United Press International - Ayda Çayır
"Yakın zamanlara kadar erkekler ve kadınlar arasında ağrı çekme ve algılama açısından her hangi bir farklılık olduğunu iddia etmek kuşkuyla karşılanırdı. Fakat artık değil." diyor araştırmanın öncüsü, Bath Üniversitesi'nden psikolog Ed Keogh. araştırmaların çoğu kadınlarla erkekler arasındaki genetik ve hormonal farklılıklara odaklanırken, Keogh sosyal ve psikolojik faktörlerin de rol oynadığını belirttiyor.
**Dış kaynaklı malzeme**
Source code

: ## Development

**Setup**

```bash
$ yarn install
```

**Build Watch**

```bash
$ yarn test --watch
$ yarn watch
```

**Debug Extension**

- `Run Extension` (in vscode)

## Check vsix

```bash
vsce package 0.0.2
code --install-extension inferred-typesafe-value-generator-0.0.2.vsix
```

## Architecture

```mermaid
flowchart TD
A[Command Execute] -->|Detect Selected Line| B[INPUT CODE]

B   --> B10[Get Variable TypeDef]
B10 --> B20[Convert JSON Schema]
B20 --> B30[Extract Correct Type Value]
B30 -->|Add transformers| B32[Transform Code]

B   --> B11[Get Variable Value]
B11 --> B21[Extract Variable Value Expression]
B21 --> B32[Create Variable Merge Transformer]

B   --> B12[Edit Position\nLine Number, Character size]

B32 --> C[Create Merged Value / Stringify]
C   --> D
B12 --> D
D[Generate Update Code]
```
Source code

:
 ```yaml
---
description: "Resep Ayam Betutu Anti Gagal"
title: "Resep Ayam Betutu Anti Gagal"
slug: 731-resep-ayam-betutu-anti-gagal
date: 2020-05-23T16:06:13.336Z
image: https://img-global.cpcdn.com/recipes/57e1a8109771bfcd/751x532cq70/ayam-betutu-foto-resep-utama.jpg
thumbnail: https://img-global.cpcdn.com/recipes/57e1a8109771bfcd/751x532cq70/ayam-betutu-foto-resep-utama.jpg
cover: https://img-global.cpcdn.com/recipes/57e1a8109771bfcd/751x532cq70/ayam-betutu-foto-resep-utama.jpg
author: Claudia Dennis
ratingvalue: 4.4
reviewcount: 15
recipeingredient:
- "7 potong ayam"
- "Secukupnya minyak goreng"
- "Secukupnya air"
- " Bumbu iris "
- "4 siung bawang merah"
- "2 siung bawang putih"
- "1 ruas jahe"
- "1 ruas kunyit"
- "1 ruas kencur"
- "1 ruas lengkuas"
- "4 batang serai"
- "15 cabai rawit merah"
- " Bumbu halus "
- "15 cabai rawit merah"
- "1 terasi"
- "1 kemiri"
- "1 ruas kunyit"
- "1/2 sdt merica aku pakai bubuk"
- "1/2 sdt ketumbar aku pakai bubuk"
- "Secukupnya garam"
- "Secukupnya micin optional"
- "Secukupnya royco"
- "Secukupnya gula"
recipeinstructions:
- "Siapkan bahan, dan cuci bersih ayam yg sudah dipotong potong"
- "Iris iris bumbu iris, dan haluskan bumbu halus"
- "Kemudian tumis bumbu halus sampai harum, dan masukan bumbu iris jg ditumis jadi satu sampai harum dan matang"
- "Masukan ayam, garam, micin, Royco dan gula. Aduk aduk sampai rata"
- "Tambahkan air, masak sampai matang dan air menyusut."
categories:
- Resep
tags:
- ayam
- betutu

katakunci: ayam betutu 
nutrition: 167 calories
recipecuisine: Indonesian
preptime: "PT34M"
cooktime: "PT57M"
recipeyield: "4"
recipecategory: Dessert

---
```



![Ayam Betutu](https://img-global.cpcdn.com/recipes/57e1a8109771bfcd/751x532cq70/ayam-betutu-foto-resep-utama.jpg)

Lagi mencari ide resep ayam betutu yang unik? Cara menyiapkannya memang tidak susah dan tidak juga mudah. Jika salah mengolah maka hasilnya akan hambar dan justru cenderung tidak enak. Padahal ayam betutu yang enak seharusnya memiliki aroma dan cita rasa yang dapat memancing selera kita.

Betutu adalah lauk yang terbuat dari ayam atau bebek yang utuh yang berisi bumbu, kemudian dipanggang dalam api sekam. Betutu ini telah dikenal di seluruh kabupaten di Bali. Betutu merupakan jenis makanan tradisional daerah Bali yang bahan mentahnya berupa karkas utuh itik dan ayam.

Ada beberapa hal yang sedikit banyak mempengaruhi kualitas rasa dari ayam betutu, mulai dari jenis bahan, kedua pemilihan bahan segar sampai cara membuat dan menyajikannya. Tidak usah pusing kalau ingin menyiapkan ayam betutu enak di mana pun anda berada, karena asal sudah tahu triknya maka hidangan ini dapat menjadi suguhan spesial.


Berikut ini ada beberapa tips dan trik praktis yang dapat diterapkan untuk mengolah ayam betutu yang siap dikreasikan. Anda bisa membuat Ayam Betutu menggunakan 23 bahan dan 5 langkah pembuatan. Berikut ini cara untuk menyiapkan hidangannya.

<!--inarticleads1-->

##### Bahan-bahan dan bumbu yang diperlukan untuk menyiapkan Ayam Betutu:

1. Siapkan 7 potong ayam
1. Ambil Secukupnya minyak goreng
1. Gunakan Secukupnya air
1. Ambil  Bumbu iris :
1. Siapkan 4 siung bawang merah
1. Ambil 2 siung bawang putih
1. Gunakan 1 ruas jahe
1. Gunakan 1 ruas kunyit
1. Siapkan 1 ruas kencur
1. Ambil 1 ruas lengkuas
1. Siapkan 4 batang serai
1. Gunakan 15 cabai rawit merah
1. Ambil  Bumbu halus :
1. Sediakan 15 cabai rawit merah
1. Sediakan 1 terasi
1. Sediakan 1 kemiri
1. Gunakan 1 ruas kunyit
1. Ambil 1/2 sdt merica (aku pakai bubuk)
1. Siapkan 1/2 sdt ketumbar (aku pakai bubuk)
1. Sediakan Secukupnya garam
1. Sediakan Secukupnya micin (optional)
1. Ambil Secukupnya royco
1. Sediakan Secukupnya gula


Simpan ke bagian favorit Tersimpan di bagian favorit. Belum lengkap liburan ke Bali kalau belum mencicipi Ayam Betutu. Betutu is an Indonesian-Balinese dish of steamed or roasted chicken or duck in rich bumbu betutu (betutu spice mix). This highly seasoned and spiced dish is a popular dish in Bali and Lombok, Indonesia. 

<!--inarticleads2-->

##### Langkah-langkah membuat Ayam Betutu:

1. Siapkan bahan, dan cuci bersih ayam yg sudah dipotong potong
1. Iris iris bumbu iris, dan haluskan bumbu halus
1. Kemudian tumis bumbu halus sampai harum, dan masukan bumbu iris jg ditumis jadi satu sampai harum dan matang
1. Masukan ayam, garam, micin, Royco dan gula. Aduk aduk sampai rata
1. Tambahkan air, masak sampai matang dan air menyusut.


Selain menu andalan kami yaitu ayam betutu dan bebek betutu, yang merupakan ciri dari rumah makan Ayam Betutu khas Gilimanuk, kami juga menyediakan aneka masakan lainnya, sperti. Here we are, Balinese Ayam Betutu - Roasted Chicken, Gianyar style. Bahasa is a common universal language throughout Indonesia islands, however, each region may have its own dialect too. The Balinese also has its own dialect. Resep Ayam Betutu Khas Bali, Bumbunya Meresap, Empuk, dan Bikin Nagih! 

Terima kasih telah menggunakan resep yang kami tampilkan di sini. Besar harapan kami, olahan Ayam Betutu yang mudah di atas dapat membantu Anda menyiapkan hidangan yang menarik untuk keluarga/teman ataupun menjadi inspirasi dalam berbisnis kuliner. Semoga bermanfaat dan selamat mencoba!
Erkekler ağrının duysal yönlerine odaklanırken, kadınlar ağrının emosyonel yönlerine odaklanıyorlar. Bu durum onların ağrı toleranslarını düşürmekle kalmayıp, ağrıyla başa çıkma becerilerini de olumsuz etkiliyor.
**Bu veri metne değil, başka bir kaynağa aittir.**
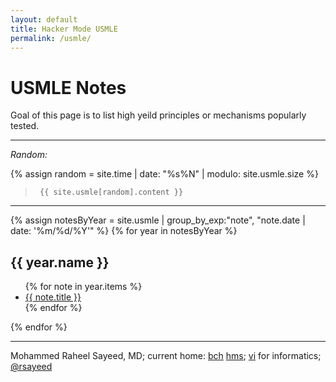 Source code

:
 ```yaml
---
layout: default
title: Hacker Mode USMLE
permalink: /usmle/
---
```


# USMLE Notes

Goal of this page is to list high yeild principles or mechanisms popularly tested. 

----


_Random:_

{% assign random = site.time | date: "%s%N" | modulo: site.usmle.size %}
>      {{ site.usmle[random].content }}

----

{% assign notesByYear = site.usmle | group_by_exp:"note", "note.date | date: '%m/%d/%Y'" %}
{% for year in notesByYear %}
<h2 id="{{ year.name }}">{{ year.name }}</h2>
<ul aria-label="posts from {{ year.name }}">
  {% for note in year.items %}
  <li>
    <a href="{{ note.url }}">{{ note.title }}</a>
  </li>
  {% endfor %}
</ul>
{% endfor %}

--------------------

Mohammed Raheel Sayeed, MD; current home: [bch](https://chip.org) [hms](https://hms.harvard.edu);
[vi](https://vim.org) for informatics;
<a href="https://twitter.com/rsayeed">@rsayeed</a>

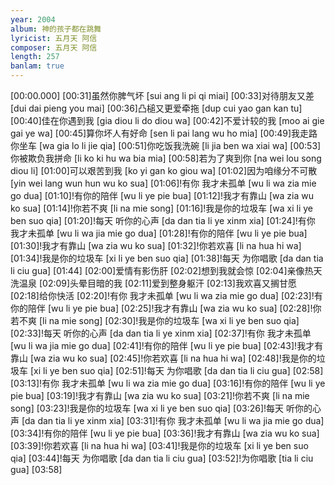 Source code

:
 ```yaml
---
year: 2004
album: 神的孩子都在跳舞
lyricist: 五月天 阿信
composer: 五月天 阿信
length: 257
banlam: true
---
```

[00:00.000]
[00:31]虽然你脾气坏 [sui ang li pi qi miai]
[00:33]对待朋友又差 [dui dai pieng you mai]
[00:36]凸槌又更爱牵拖 [dup cui yao gan kan tu]
[00:40]佳在你遇到我 [gia diou li do diou wa]
[00:42]不爱计较的我 [moo ai gie gai ye wa]
[00:45]算你坏人有好命 [sen li pai lang wu ho mia]
[00:49]我走路你坐车 [wa gia lo li jie qia]
[00:51]你吃饭我洗碗 [li jia ben wa xiai wa]
[00:53]你被欺负我拼命 [li ko ki hu wa bia mia]
[00:58]若为了爽到你 [na wei lou song diou li]
[01:00]可以艰苦到我 [ko yi gan ko giou wa]
[01:02]因为咱缘分不可散 [yin wei lang wun hun wu ko sua]
[01:06]!有你 我才未孤单 [wu li  wa zia mie go dua]
[01:10]!有你的陪伴 [wu li ye pie bua]
[01:12]!我才有靠山 [wa zia wu ko sua]
[01:14]!你若不爽 [li na mie song]
[01:16]!我是你的垃圾车 [wa xi li ye ben suo qia]
[01:20]!每天 听你的心声 [da dan  tia li ye xinm xia]
[01:24]!有你 我才未孤单 [wu li  wa jia mie go dua]
[01:28]!有你的陪伴 [wu li ye pie bua]
[01:30]!我才有靠山 [wa zia wu ko sua]
[01:32]!你若欢喜 [li na hua hi wa]
[01:34]!我是你的垃圾车 [xi li ye ben suo qia]
[01:38]!每天 为你唱歌 [da dan  tia li ciu gua]
[01:44]
[02:00]爱情有影伤肝
[02:02]想到我就会惊
[02:04]亲像热天洗温泉
[02:09]头晕目暗的我
[02:11]爱到整身躯汗
[02:13]我欢喜又搁甘愿
[02:18]给你快活
[02:20]!有你 我才未孤单 [wu li  wa zia mie go dua]
[02:23]!有你的陪伴 [wu li ye pie bua]
[02:25]!我才有靠山 [wa zia wu ko sua]
[02:28]!你若不爽 [li na mie song]
[02:30]!我是你的垃圾车 [wa xi li ye ben suo qia]
[02:33]!每天 听你的心声 [da dan  tia li ye xinm xia]
[02:37]!有你 我才未孤单 [wu li  wa jia mie go dua]
[02:41]!有你的陪伴 [wu li ye pie bua]
[02:43]!我才有靠山 [wa zia wu ko sua]
[02:45]!你若欢喜 [li na hua hi wa]
[02:48]!我是你的垃圾车 [xi li ye ben suo qia]
[02:51]!每天 为你唱歌 [da dan  tia li ciu gua]
[02:58]
[03:13]!有你 我才未孤单 [wu li  wa zia mie go dua]
[03:16]!有你的陪伴 [wu li ye pie bua]
[03:19]!我才有靠山 [wa zia wu ko sua]
[03:21]!你若不爽 [li na mie song]
[03:23]!我是你的垃圾车 [wa xi li ye ben suo qia]
[03:26]!每天 听你的心声 [da dan  tia li ye xinm xia]
[03:31]!有你 我才未孤单 [wu li  wa jia mie go dua]
[03:34]!有你的陪伴 [wu li ye pie bua]
[03:36]!我才有靠山 [wa zia wu ko sua]
[03:39]!你若欢喜 [li na hua hi wa]
[03:41]!我是你的垃圾车 [xi li ye ben suo qia]
[03:44]!每天 为你唱歌 [da dan  tia li ciu gua]
[03:52]!为你唱歌 [tia li ciu gua]
[03:58]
Araştırma bulguları 50 kadın ve erkek üzerinde gerçekleştirilen bir dizi ağrı testine dayandırıldı. Gönüllülerden iki dakika süreyle kollarını önce ılık su dolu bir kaba, sonrasında dayanabildikleri kadar buzlu suya sokmaları istendi. Kadınlar erkeklerden çok daha fazla ağrı hissettiler ve çok daha çabuk pes ettiler.
Araştırma lideri Ed Keogh'un bu konudaki görüşleri şöyle: "Erkekler tarafından kullanılan duysal-odaklı stratejiler ağrı eşiklerini ve ağrı toleranslarını arttırmalarına yardımcı oldu. Oysa kadınlarda bu strateji pek fayda sağlamadı. Ağrının duygusal yönlerine odaklanan kadınlar ağrıyla ilişkilendirdikleri duygular negatif olduğu için, daha fazla ağrı hissediyor olabilirler.
Giderek daha fazla bulgu erkeklere kıyasla kadınların yaşamları boyunca daha fazla sayıda ağrı epizodu yaşadığını düşündürüyor. Kadınların ağrı bildirim eşikleri ise daha düşük."